Aegis Media yesterday announced it has entered into a majority-stake joint venture with Chinese digital marketing company Beijing Adsit Technology to form iProspect China.
Specifically, the exisitng iProspect network in Asia-Pacific provides paid search, social media strategy, search engine optimisation, display media, comparison of shopping engines, mobile marketing and attribution modeling services. Cindy Xue, currently COO of Adsit, will be appointed CEO of iProspect China. Upon establishment of the joint venture, iProspect China's gross assets will be US$4.7 million (RMB 30 million).
The JV will have a team of 60 in its Shanghai and Beijing offices, and will ensure a strengthened position for iProspect in the Chinese market, according to Nick Waters, CEO of Aegis Media Asia Pacific.
Aegis has been in past cooperation with the company, co-building the DigiEQ software for management of digital media investments, as well as buying online video ads on Baidu TV via the Adsit ad network.
Adsit will now provide Aegis access to its search-driven e-commerce platform and data pool in performance marketing. KF Lee, CEO of Aegis Media Greater China, added that search-driven e-commerce is an untapped market that will quickly exceed that of search alone.
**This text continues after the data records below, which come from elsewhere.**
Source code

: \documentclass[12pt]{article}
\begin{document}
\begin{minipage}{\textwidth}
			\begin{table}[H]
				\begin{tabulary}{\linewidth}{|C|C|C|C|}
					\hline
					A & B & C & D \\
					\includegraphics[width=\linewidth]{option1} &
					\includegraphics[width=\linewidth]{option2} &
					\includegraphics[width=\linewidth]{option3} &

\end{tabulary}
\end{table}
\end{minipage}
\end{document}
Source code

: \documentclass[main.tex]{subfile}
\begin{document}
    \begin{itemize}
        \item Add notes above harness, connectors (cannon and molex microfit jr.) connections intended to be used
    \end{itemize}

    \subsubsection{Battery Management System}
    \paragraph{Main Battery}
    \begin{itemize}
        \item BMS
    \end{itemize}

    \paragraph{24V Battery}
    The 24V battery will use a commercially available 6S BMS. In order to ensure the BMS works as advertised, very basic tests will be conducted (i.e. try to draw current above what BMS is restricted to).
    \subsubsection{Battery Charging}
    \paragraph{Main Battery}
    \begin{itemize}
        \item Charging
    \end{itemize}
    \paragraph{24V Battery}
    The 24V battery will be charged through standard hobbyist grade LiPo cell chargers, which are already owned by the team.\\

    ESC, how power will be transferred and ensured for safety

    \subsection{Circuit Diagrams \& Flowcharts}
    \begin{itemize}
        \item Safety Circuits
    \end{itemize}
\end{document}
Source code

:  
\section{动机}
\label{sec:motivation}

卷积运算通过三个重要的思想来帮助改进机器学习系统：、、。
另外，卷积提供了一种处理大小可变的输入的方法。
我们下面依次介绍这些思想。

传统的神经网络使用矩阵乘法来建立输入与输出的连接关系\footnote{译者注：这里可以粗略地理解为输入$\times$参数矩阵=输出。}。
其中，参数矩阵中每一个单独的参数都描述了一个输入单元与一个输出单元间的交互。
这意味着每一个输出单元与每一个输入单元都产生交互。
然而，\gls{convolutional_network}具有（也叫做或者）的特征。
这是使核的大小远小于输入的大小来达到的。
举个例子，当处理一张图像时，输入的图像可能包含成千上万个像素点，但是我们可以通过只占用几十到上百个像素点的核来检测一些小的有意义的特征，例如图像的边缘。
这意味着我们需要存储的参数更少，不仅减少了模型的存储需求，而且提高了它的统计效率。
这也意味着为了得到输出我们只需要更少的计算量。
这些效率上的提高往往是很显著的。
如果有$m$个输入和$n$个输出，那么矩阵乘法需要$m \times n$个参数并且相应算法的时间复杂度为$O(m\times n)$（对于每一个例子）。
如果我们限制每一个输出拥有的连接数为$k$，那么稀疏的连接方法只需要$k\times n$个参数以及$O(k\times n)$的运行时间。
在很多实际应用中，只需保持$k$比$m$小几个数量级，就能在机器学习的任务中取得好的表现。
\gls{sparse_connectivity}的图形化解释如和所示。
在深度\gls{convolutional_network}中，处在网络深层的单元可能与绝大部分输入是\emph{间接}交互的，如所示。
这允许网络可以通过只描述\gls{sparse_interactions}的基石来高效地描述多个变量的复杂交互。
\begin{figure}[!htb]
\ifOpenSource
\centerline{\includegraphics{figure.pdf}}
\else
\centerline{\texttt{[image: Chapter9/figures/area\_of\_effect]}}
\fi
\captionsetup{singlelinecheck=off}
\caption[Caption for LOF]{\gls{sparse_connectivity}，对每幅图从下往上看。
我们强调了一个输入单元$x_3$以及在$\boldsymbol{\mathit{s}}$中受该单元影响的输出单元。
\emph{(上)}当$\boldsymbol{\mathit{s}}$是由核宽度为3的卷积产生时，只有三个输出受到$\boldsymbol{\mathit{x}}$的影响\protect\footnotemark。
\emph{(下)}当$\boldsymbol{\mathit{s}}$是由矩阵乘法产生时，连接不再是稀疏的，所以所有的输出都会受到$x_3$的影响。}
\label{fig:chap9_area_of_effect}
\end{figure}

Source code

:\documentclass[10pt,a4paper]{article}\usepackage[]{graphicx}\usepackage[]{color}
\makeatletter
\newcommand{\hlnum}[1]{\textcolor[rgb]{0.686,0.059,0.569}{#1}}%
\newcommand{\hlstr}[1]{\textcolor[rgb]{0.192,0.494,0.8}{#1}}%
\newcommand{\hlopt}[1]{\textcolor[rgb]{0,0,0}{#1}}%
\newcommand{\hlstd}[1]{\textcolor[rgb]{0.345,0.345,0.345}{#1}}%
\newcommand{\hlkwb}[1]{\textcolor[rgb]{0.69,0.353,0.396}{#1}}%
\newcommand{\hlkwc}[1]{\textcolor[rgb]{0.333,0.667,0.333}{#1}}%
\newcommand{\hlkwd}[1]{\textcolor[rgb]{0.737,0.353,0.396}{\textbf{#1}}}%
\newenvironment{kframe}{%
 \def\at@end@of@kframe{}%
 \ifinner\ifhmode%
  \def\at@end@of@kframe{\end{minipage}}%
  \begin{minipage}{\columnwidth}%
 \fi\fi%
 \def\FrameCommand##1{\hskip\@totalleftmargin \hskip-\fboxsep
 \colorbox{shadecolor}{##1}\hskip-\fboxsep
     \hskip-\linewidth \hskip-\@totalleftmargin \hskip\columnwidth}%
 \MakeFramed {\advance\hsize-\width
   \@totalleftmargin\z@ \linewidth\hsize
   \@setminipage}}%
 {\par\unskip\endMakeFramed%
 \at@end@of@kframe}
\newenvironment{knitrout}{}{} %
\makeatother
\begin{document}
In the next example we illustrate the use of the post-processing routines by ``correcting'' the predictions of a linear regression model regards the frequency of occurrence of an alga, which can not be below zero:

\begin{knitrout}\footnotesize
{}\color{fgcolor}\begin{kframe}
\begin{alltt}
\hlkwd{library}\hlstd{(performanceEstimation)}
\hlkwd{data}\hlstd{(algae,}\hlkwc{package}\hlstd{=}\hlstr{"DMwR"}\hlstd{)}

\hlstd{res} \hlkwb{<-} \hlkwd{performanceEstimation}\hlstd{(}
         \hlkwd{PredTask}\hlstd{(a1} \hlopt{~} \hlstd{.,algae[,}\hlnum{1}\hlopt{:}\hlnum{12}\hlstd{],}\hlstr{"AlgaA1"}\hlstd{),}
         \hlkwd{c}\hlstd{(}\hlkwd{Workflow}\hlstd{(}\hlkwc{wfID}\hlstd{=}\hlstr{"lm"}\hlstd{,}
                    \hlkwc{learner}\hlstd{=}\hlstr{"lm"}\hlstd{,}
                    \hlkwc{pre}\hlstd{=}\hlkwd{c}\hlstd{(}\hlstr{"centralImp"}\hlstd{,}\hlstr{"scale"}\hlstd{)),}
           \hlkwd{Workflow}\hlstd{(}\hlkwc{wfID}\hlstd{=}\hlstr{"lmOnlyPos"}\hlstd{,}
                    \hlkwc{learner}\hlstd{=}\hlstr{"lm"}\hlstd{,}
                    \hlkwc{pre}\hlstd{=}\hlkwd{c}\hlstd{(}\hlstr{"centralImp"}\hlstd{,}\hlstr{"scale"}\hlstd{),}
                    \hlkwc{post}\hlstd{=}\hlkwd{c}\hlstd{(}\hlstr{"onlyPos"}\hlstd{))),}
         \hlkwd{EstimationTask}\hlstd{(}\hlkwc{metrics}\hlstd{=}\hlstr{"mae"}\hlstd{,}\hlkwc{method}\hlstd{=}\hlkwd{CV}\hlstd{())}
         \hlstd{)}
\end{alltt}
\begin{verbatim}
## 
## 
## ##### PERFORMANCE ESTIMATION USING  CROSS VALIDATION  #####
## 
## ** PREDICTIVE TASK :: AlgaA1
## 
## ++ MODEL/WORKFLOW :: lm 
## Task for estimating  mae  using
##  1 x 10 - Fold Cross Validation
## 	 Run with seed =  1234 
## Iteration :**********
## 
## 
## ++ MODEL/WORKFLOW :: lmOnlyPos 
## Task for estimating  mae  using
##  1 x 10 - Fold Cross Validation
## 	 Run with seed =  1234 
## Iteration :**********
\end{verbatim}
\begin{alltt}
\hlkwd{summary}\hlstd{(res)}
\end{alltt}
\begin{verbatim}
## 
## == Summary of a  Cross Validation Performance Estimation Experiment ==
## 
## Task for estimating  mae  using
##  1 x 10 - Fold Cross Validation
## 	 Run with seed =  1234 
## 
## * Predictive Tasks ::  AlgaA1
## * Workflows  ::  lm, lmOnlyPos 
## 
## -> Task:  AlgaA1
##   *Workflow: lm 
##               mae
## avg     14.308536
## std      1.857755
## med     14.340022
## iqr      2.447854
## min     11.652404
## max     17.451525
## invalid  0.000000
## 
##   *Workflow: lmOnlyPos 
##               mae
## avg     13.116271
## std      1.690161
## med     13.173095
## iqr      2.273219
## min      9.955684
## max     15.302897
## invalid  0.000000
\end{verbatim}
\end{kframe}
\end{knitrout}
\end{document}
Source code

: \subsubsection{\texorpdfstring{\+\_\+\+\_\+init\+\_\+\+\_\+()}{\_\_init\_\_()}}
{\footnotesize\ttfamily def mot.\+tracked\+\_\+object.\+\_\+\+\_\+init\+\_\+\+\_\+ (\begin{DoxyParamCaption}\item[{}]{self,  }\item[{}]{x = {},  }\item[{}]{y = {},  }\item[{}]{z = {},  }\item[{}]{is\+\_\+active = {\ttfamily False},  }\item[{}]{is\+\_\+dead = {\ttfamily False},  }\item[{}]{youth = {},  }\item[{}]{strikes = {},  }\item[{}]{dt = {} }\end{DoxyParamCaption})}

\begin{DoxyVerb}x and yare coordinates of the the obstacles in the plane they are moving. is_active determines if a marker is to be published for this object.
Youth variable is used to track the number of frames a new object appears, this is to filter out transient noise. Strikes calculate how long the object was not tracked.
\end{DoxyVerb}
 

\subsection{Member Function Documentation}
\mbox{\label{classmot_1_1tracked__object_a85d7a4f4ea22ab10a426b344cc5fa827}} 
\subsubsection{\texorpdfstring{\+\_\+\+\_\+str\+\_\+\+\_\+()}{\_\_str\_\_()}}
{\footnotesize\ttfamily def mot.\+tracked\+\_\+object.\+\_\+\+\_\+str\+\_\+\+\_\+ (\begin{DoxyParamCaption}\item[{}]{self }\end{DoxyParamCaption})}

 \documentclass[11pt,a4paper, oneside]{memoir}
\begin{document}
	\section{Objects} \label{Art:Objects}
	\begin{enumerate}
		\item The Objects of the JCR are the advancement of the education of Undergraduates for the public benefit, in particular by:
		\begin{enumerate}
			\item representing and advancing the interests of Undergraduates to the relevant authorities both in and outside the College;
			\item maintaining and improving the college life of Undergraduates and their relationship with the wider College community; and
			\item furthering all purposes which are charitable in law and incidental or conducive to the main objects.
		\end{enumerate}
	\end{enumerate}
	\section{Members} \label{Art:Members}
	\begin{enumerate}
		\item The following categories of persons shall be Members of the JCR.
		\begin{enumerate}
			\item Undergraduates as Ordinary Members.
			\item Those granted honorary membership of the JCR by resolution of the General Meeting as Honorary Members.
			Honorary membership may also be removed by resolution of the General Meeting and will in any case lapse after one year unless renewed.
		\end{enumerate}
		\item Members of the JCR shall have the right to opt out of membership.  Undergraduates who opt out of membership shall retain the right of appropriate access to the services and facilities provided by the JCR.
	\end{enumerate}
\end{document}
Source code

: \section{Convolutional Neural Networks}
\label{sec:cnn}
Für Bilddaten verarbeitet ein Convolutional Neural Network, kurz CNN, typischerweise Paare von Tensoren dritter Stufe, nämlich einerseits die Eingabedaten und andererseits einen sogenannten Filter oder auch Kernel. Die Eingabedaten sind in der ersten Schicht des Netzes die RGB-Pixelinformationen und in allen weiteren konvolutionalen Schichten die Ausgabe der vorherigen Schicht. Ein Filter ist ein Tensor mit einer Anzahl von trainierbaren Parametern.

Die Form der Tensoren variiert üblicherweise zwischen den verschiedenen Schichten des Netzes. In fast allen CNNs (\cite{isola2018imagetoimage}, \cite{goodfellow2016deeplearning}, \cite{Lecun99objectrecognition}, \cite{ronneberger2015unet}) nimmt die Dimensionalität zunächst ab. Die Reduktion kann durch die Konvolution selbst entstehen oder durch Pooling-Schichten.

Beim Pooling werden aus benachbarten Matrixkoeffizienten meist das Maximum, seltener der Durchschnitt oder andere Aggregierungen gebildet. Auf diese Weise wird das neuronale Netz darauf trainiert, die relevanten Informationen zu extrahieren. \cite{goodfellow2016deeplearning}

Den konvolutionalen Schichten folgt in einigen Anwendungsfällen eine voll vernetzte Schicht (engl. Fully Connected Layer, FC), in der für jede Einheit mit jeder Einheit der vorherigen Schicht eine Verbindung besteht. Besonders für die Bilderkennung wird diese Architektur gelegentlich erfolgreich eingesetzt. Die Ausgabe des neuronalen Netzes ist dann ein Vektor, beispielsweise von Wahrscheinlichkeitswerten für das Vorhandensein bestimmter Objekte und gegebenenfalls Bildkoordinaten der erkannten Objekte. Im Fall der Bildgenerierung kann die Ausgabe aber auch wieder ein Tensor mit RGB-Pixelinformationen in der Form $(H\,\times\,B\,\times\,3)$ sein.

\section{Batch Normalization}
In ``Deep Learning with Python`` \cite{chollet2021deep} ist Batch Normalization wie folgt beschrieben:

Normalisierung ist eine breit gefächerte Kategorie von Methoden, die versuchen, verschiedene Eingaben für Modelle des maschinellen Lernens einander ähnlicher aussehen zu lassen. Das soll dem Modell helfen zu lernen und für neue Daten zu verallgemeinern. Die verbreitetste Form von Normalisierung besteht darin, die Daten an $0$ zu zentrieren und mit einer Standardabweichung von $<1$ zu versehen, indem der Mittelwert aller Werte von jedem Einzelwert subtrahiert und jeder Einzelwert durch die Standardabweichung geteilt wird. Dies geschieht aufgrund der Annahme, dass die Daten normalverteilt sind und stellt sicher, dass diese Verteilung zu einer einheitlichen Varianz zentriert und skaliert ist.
Last week, Aegis Group also acquired Catch Stone, mainly for its scale in digital media buying and particular specialism in the automotive and financial sectors. Catch Stone's clients in these sectors include Audi, Nissan, SAIC-GM-Wuling (SGMW), Industrial Bank, Agricultural Bank of China and Inoherb.
Catch Stone's 130 employees in Beijing, Shanghai and Guangzhou will operate under a separate agency brand of Aegis Media in China, working alongside Carat, Vizeum, Isobar, iProspect and Posterscope.
Waters told Campaign Asia-Pacific that Catch Stone has real volume in media buying negotiations on a national and local basis and thus will increase the media trading leverage of Aegis.
Aegis said it would pay an initial US$86 million (RMB 550 million) for control of Catch Stone, but that the final price could be nearly triple that—US$236 million (RMB 1.5 billion)—if it significantly outperforms current forecasts over the next four years.